Two days ago, Mrs O, an elderly acquaintance, a woman I have known for many years, came by my house to tell me she would soon be retiring to the village with her aging husband. “I dey go home finally this august” she said. I could hear the barely contained excitement in her voice as she said this, then she went on to tell me about how they no longer had a house in the village to retire to, and how her church was building a home for herself and her husband. I could hear the uncertainty in her voice as she told me this. She had come to see me to ask what I would be contributing towards her ‘send-off’.

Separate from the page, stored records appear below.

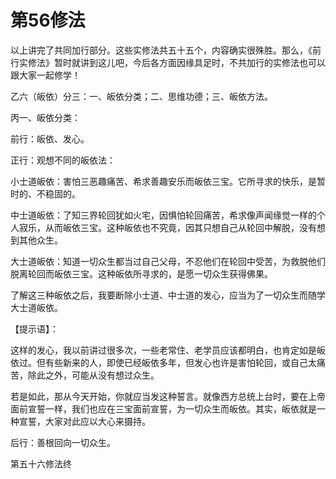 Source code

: # 第56修法

以上讲完了共同加行部分。这些实修法共五十五个，内容确实很殊胜。那么，《前行实修法》暂时就讲到这儿吧，今后各方面因缘具足时，不共加行的实修法也可以跟大家一起修学！

乙六（皈依）分三：一、皈依分类；二、思维功德；三、皈依方法。

丙一、皈依分类：

前行：皈依、发心。

正行：观想不同的皈依法：

小士道皈依：害怕三恶趣痛苦、希求善趣安乐而皈依三宝。它所寻求的快乐，是暂时的、不稳固的。

中士道皈依：了知三界轮回犹如火宅，因惧怕轮回痛苦，希求像声闻缘觉一样的个人寂乐，从而皈依三宝。这种皈依也不究竟，因其只想自己从轮回中解脱，没有想到其他众生。

大士道皈依：知道一切众生都当过自己父母，不忍他们在轮回中受苦，为救脱他们脱离轮回而皈依三宝。这种皈依所寻求的，是愿一切众生获得佛果。

了解这三种皈依之后，我要断除小士道、中士道的发心，应当为了一切众生而随学大士道皈依。

【提示语】：

这样的发心，我以前讲过很多次，一些老常住、老学员应该都明白，也肯定如是皈依过。但有些新来的人，即使已经皈依多年，但发心也许是害怕轮回，或自己太痛苦，除此之外，可能从没有想过众生。

若是如此，那从今天开始，你就应当发这种誓言。就像西方总统上台时，要在上帝面前宣誓一样，我们也应在三宝面前宣誓，为一切众生而皈依。其实，皈依就是一种宣誓，大家对此应以大心来摄持。

后行：善根回向一切众生。

第五十六修法终

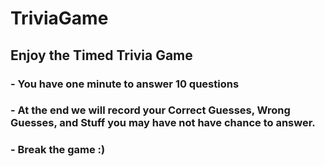 # TriviaGame
## Enjoy the Timed Trivia Game

### - You have one minute to answer 10 questions
### - At the end we will record your Correct Guesses, Wrong Guesses, and Stuff you may have not have chance to answer.
### - Break the game :) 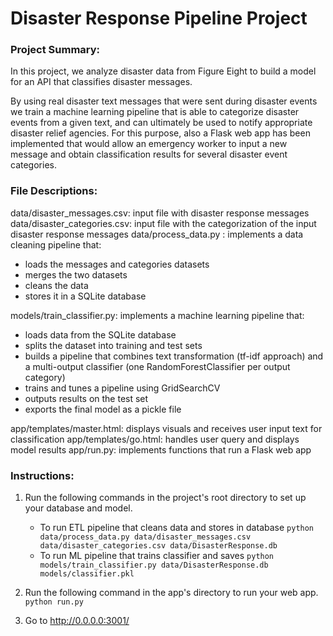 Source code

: # Disaster Response Pipeline Project

### Project Summary:
In this project, we analyze disaster data from Figure Eight to build a model for an API that classifies disaster messages.

By using real disaster text messages that were sent during disaster events we train a machine learning pipeline that is able to categorize disaster events from a given text, and can ultimately be used to notify appropriate disaster relief agencies. For this purpose, also a Flask web app has been implemented that would allow an emergency worker to input a new message and obtain classification results for several disaster event categories.

### File Descriptions:

data/disaster_messages.csv: input file with disaster response messages
data/disaster_categories.csv: input file with the categorization of the input
disaster response messages
data/process_data.py : implements a data cleaning pipeline that:
- loads the messages and categories datasets
- merges the two datasets
- cleans the data
- stores it in a SQLite database

models/train_classifier.py: implements a machine learning pipeline that:
- loads data from the SQLite database
- splits the dataset into training and test sets
- builds a pipeline that combines text transformation (tf-idf approach) and
a multi-output classifier (one RandomForestClassifier per output category)
- trains and tunes a pipeline using GridSearchCV
- outputs results on the test set
- exports the final model as a pickle file

app/templates/master.html: displays visuals and receives user input text
for classification
app/templates/go.html: handles user query and displays model results
app/run.py: implements functions that run a Flask web app

### Instructions:
1. Run the following commands in the project's root directory to set up your database and model.

    - To run ETL pipeline that cleans data and stores in database
        `python data/process_data.py data/disaster_messages.csv data/disaster_categories.csv data/DisasterResponse.db`
    - To run ML pipeline that trains classifier and saves
        `python models/train_classifier.py data/DisasterResponse.db models/classifier.pkl`

2. Run the following command in the app's directory to run your web app.
    `python run.py`

3. Go to http://0.0.0.0:3001/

This is a woman I have grown quite fond. She is one of those people who have over the years, become semi-permanent fixtures in my life. She could always be seen at her roadside shed selling whatever fruit is in season or roasting boli(roasted plantain) or corn. Always ready with a warm greeting and a smile. A hardworking woman, barely scrapping a living, but always positive, always hustling. I have seen her sell everything from tomatoes, to herbs for curing malaria.
I couldn’t help but wonder if the long sojourn was worth it. Why leave the village in the first place? Why leave the relative safety and peace of mind for the hustle and bustle of Lagos ? Roasting plantains and corn by the roadside, under the hot sun and barely making enough to send her children to public school. Why do people leave this country and then spend 20 years in other countries, only to come back with nothing to show for it?
The never-ending search for greener pastures, better opportunities for the children, the Golden Fleece, call it what you will. Human beings have always migrated in search of better opportunities. For previous generations, it was mostly rural to urban migration; moving to the big city. Nowadays its more international. Out of over a thousand Nigerian contacts I have on Facebook, three quarters of them stay abroad, and most of those who don’t are planning to migrate. However, there’s yet another wave of recent migrations, those who have given up the search for the golden fleece in ‘obodo oyibo’ and are returning, anxious to find it back home.
I understand why, Mrs O and her husband are returning to the village in their old age, now that the children are all grown up, they would like to live out their last days in peace, to die and be buried in the only place they can call home.
I will miss her warm smile and cheerful countenance though.
They say the grass is greener on the other side, I say, let’s make it green on our side.